NVIDIA's New `cuda-oxide`: Finally, You Can Write CUDA Kernels in Pure Rust

Akram Chauhan
Akram Chauhan
7 min read105 views
NVIDIA's New `cuda-oxide`: Finally, You Can Write CUDA Kernels in Pure Rust

Alright, let's talk. If you've ever tried to write code that runs directly on an NVIDIA GPU, you know the deal. For years, it's mostly been a C++ world, using the CUDA toolkit. It’s powerful, no doubt, but it can also feel a bit… dated. And let's be honest, it lacks the safety and modern ergonomics we've come to love from languages like Rust.

People have tried to bridge this gap. We've seen Python wrappers like Triton and various Rust projects trying to make it work, but there's always been a catch.
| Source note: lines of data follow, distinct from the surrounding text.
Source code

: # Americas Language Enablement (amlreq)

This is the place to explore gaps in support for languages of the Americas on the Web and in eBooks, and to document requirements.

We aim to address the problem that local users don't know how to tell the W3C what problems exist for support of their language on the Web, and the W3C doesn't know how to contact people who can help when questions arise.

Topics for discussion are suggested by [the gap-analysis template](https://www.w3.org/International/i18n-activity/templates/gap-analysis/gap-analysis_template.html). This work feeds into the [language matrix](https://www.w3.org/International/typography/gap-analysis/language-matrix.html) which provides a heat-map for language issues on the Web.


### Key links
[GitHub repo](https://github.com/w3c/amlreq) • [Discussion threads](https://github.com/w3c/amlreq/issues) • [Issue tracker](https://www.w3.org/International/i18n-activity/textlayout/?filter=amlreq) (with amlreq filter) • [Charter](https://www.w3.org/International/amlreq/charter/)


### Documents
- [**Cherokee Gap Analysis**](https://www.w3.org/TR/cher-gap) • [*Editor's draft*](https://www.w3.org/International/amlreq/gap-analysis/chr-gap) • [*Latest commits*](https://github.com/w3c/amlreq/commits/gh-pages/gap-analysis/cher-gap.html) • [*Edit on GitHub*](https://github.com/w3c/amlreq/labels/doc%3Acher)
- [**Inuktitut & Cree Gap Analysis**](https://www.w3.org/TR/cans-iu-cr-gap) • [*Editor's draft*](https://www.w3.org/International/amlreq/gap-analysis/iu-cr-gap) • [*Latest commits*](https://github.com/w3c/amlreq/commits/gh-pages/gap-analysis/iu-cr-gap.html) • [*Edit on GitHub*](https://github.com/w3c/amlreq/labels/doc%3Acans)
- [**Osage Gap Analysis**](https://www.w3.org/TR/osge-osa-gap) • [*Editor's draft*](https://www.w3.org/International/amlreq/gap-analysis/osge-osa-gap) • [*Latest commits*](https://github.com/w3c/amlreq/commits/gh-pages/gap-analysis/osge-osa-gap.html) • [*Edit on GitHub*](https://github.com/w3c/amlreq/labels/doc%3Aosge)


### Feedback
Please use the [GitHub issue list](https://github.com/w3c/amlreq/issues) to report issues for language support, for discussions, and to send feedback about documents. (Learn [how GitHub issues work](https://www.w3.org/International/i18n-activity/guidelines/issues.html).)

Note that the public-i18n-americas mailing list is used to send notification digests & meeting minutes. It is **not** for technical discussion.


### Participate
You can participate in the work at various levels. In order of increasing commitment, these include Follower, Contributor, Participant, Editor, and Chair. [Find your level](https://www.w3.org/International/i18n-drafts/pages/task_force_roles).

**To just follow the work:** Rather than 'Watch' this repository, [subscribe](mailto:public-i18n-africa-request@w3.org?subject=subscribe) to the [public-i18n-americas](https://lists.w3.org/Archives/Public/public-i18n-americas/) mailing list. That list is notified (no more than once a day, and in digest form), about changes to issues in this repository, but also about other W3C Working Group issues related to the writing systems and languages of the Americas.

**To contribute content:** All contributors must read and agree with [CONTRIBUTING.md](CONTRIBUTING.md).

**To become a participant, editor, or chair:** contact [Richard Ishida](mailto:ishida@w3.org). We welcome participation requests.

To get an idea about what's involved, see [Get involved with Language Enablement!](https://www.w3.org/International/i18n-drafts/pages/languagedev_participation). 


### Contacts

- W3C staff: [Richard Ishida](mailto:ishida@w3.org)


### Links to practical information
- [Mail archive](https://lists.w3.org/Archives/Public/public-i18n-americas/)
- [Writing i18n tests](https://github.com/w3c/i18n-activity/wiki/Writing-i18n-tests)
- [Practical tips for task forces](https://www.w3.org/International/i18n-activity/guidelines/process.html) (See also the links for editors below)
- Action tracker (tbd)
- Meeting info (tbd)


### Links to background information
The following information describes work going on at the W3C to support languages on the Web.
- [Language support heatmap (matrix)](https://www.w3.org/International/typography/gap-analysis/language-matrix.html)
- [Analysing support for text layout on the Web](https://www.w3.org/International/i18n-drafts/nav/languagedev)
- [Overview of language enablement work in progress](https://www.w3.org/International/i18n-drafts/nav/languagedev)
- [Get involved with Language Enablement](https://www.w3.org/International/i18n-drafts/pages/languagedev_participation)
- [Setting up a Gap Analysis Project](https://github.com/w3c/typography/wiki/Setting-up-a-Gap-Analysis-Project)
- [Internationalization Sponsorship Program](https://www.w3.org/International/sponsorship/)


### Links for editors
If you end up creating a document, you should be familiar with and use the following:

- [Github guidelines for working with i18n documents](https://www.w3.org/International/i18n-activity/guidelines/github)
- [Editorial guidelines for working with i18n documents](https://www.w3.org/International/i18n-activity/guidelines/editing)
Usually, you're dealing with complex bindings, domain-specific languages (DSLs), or jumping through hoops to connect your Rust code to some C++ under the hood.

Well, a team of researchers at NVIDIA AI just dropped something that might change the game entirely: a new experimental compiler called cuda-oxide.

And the headline is a big one: you can write CUDA GPU kernels in standard Rust code. No C++, no FFI bindings, no weird DSLs. Just Rust, compiled directly to PTX—the assembly-like language that NVIDIA GPUs actually understand.

This is a pretty big deal, so let's unpack what it is, how it works, and how you can actually try it out yourself.

So, What’s the Big Idea Behind cuda-oxide?

Think of it this way: cuda-oxide isn't trying to hide CUDA from you. It's doing the opposite. The project's philosophy is about "bringing CUDA into Rust."

This means it embraces the core concepts of CUDA—the SIMT execution model (Single Instruction, Multiple Threads), the way you think about thread blocks and grids, and the raw power of device intrinsics—but lets you express all of it using safe, native Rust.

It feels less like a generic Rust function that just happens to run on a GPU, and more like you're writing a traditional __global__ CUDA C++ kernel, but with all the benefits of Rust's type system and safety guarantees.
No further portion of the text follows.